Council scared off sculpture by public art installation cost

They say don’t look a gift horse in the mouth but herons, apparently, are a different story.

They say don’t look a gift horse in the mouth but herons, apparently, are a different story.

Kelowna city council opted out of a chance to acquire a free Jock Hidebrand sculpture assessed at $175,000 Monday afternoon, deferring to the judgement of their public art committee.

The committee, earlier, decided the cost associated with installing and maintaining the heron sculpture was too high.

Also the piece didn’t fit their criteria of public art because it was constructed for the Centuria development on Gordon and Bernard Avenue and not “conceived with a certain area in mind.”

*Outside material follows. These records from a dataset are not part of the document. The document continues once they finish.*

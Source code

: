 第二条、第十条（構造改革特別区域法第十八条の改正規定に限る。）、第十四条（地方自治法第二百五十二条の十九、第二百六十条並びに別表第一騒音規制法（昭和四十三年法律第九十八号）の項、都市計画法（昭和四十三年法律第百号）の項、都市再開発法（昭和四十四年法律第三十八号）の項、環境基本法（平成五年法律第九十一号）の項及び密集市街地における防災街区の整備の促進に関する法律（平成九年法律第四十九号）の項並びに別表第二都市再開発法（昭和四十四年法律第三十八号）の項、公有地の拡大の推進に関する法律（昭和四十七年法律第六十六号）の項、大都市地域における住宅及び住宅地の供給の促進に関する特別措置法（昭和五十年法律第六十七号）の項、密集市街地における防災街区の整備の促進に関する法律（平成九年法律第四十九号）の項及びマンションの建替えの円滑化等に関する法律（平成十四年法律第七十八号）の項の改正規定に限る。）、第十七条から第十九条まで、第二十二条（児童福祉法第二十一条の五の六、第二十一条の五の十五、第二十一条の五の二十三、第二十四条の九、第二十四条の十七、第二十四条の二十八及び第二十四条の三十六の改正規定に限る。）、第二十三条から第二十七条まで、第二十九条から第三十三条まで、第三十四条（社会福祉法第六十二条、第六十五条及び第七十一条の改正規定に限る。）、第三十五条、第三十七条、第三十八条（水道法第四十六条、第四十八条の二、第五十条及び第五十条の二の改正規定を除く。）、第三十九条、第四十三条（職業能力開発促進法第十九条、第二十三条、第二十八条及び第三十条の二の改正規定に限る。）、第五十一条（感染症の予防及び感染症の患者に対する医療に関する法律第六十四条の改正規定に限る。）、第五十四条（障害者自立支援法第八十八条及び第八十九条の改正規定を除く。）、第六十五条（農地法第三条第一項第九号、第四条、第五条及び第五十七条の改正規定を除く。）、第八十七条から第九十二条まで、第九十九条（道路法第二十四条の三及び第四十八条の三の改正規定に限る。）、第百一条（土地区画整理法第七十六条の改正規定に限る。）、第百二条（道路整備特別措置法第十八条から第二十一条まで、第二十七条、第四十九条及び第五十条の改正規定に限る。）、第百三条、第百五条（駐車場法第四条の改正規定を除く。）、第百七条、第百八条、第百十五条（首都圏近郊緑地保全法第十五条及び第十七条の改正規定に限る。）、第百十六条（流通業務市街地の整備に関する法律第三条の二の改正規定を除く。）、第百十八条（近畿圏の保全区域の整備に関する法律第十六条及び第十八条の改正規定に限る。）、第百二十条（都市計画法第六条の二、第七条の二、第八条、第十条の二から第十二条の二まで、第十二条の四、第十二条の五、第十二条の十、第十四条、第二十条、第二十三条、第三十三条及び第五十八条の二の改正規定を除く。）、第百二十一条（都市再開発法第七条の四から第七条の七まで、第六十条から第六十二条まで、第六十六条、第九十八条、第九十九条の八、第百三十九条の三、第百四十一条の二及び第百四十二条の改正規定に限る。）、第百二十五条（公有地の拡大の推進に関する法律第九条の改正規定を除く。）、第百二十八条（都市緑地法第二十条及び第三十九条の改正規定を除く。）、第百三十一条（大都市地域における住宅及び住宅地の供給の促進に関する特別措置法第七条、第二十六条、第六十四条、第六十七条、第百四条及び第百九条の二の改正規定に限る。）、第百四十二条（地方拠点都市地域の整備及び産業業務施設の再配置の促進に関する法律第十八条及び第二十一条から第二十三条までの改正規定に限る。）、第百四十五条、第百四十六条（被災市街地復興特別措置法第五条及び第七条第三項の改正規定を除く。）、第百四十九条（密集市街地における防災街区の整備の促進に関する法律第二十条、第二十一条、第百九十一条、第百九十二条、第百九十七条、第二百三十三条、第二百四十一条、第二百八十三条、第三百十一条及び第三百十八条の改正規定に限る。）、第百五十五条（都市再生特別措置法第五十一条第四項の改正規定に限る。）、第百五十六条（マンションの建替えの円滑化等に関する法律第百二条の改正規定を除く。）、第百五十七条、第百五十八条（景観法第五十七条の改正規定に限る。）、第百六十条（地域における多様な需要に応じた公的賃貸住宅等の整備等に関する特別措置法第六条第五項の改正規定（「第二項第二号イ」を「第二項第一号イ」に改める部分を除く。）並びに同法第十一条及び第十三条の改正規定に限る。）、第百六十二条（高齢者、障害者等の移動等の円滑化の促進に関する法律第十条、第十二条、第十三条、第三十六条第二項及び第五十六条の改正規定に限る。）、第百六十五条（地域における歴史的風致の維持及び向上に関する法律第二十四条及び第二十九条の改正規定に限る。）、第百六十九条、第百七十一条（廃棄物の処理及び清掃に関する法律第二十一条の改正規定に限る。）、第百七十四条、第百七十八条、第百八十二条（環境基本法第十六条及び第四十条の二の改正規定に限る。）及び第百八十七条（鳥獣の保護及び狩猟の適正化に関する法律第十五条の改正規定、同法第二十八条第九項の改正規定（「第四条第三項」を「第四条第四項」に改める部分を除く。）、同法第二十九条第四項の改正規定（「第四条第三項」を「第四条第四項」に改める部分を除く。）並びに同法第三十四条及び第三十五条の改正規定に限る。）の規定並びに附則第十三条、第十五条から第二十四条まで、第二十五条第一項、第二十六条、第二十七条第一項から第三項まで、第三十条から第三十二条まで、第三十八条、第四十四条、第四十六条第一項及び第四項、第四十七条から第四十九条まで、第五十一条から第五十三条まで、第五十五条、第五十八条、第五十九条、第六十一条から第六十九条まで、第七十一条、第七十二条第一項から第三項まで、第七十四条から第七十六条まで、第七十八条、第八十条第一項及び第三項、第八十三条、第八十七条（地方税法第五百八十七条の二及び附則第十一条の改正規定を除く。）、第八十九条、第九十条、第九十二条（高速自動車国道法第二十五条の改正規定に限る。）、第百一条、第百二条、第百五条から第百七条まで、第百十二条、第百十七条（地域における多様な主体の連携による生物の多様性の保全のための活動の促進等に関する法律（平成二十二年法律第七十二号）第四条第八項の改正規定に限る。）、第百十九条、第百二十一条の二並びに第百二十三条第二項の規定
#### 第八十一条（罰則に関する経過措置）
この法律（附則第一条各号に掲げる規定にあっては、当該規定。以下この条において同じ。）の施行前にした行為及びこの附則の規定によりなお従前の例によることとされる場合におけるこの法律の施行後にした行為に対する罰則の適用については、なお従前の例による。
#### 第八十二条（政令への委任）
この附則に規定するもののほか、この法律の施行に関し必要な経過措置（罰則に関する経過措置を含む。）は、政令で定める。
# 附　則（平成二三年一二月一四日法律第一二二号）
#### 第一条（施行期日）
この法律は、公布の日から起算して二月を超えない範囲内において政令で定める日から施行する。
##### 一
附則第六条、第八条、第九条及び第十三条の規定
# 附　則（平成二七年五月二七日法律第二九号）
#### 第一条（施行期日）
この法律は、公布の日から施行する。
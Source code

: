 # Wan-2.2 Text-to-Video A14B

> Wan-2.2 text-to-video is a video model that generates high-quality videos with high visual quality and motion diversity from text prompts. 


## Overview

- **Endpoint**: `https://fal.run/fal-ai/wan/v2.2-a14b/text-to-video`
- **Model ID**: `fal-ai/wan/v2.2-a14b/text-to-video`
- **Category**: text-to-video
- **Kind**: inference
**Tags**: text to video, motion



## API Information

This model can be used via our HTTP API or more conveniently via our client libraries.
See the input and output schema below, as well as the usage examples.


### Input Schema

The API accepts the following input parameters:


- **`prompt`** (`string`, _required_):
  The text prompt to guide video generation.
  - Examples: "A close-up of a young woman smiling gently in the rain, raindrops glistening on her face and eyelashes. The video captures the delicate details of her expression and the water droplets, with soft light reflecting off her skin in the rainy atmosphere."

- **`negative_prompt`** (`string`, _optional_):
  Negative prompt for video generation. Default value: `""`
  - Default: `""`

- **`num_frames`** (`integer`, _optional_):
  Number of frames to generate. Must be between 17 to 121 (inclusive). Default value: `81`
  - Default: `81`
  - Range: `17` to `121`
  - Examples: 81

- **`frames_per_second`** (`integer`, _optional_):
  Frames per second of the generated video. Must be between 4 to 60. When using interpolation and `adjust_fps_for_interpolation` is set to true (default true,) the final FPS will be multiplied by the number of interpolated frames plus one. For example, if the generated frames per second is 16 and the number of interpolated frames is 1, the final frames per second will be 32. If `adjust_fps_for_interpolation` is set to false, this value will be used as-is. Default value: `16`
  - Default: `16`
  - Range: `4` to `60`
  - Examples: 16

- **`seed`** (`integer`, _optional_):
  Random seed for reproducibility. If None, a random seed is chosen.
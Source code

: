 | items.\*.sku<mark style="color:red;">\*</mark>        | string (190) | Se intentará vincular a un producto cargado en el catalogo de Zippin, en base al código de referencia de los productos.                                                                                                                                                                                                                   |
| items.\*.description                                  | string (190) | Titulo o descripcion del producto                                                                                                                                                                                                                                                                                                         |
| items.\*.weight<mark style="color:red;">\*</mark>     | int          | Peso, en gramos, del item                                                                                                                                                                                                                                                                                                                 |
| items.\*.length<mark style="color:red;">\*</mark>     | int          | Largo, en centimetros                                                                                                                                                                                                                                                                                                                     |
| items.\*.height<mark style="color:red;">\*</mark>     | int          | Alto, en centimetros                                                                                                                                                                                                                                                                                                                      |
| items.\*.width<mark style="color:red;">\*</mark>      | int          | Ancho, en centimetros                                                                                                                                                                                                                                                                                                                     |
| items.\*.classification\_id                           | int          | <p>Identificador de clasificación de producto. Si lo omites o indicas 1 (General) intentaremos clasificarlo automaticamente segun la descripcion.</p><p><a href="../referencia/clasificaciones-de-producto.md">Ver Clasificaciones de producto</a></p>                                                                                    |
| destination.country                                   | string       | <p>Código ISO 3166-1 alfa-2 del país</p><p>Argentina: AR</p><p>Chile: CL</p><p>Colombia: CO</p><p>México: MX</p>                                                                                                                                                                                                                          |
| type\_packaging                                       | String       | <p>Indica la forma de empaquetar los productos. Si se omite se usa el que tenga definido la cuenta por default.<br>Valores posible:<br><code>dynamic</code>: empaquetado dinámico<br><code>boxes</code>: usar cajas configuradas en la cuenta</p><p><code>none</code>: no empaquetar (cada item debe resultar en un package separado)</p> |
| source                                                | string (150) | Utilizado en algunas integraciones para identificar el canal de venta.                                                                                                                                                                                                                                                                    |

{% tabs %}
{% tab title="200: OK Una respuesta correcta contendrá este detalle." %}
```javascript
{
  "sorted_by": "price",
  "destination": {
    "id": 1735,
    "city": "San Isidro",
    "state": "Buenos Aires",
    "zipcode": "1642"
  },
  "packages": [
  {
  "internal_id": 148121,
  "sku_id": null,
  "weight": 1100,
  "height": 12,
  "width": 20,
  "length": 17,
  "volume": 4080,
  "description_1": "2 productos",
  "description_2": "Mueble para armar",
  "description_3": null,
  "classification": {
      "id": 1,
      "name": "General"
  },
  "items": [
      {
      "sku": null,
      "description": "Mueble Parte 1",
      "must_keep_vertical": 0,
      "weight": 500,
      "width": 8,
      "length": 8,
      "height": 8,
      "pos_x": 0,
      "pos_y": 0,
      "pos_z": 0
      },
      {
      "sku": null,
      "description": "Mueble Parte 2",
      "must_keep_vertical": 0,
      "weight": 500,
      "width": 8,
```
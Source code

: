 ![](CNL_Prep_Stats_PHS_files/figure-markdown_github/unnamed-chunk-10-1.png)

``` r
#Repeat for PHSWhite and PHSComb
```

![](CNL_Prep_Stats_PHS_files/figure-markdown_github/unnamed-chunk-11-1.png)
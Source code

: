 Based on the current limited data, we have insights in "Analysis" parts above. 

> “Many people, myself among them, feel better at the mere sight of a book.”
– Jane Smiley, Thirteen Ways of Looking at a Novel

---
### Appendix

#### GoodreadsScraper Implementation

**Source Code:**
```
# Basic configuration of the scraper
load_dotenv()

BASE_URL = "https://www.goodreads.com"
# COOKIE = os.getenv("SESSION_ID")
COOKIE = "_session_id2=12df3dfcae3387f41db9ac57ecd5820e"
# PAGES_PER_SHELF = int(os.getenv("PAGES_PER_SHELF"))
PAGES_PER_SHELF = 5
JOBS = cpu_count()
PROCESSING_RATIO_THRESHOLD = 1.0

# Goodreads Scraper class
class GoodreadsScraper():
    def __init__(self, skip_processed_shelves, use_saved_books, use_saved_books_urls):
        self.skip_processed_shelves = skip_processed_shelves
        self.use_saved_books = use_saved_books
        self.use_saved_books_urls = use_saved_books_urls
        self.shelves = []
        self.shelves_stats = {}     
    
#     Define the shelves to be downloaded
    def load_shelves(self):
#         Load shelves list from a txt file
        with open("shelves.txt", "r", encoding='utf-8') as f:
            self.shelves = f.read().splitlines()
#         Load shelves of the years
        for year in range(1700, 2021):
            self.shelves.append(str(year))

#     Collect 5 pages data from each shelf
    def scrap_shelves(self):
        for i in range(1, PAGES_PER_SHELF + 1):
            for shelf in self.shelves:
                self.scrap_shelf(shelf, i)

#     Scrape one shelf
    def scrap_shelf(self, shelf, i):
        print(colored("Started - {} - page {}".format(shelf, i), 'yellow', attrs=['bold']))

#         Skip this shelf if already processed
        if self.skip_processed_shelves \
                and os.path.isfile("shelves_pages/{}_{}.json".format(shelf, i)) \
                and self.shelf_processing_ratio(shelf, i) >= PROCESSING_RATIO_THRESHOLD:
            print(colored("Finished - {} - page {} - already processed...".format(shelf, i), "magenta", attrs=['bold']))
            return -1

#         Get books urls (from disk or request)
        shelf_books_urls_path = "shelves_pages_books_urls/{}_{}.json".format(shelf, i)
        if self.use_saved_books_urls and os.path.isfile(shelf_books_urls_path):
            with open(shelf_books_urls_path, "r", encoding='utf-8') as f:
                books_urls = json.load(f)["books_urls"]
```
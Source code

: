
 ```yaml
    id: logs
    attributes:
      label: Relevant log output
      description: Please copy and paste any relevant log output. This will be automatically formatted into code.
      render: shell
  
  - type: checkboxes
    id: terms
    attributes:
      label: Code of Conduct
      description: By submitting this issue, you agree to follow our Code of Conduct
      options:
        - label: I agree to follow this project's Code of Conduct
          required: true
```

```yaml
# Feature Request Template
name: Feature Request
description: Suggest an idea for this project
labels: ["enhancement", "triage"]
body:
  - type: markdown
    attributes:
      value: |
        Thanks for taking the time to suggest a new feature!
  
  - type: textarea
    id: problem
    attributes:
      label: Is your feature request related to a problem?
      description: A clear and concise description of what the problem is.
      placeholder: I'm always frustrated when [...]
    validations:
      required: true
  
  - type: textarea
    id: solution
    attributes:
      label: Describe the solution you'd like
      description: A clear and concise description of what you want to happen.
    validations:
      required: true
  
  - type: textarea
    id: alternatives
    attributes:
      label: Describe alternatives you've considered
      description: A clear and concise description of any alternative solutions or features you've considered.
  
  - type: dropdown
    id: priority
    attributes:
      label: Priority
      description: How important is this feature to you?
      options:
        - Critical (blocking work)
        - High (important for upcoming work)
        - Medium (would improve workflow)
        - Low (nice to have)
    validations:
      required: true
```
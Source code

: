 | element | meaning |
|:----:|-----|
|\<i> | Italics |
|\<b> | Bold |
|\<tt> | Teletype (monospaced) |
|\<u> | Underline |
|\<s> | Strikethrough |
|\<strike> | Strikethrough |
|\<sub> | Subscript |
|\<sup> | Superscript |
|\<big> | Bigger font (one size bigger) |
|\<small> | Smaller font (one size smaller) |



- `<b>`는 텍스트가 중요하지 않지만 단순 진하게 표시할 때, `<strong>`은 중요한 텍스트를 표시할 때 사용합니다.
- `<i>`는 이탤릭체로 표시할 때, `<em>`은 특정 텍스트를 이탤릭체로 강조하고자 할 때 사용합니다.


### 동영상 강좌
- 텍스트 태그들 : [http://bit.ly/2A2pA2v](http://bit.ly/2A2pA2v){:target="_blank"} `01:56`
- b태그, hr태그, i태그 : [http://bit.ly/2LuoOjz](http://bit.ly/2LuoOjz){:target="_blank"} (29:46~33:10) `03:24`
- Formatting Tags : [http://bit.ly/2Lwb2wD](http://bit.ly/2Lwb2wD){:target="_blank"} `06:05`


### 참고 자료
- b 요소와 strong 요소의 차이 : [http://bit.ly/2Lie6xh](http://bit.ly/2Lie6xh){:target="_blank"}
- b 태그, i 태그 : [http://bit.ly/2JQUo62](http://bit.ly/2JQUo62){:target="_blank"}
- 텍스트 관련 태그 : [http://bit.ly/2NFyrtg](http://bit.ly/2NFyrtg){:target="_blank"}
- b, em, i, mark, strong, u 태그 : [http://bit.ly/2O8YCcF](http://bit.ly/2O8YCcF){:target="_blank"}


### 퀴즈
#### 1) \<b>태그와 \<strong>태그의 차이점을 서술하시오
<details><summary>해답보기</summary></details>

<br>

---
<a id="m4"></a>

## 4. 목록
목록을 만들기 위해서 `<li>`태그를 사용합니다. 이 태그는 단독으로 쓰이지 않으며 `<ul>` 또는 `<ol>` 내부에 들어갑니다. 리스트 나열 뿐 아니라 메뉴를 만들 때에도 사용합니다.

Their stance was taken into account, but city staff still recommended politicians approve taking on the statue which would be made available by the building’s developer in exchange for a tax receipt.

They also proposed that it should be funded through the committee’s budget, regardless of their negative evaluation.

That, in the end, didn’t sit well with the bulk of councillors.

Coun. Luke Stack said it troubled him greatly that the city has a public art committee, yet they don’t want to observe their opinion and still spend their budget.

Of the same mind was Coun. Michele Rule, who expressed concern over the mindset of the committee, which had its financial allotment halved during the last budget process.

“Quite frankly, we decimated funding and morale of the public arts committee, so to get a piece of art that doesn’t fit within their planning doesn’t make sense to me,” she said.

Mayor Sharon Shepherd and Couns. Graeme James, Andre Blanleil and Charlie Hodge each articulated their individual disagreement with the committee’s decision on how the art fit into the overall collection.

Hodge pointed out the committee also shouldn’t feel insulted by a difference of opinion, but he couldn’t see his way to approving such a high expenditure.

“I would love us to have this piece of art work, but I can’t for the life of me comprehend why it would take $45,000 to $65,000 to install it,” Hodge said.

In the end, councillors decided to not pursue the piece, but not before bandying about the idea of taking funding areas other than the committee’s allotment. That also failed to gain consensus.

As for the artist himself, Hildebrand said he was disappointed to hear the sculpture he made years ago won’t be installed in his hometown,  especially considering it’s been sitting in storage.

But, he’s not surprised by the public art committee’s decision.

“I think the public art committee has some internal difficulties with some of these things,” said Hildebrand, noting the heron theme would be applicable to numerous spots within the city.

“I think that they have become so bureaucratic in many ways, that they’ve tied themselves up in rather small knots.”

That said, Kelowna’s loss will likely be West Kelowna’s gain, which Hildebrand said was fitting considering he once lived there, too.

Weeks ago its politicians approved the proposal to set aside just over $25,000 to install the statue, said West Kelowna communications supervisor Kirsten Jones.

It’s unclear why there is a disparity between the two city’s installation cost estimates.

Jones said West Kelowna decided to install the statue in Westbank Centre Park, if the developer chose to divert the statue to their community.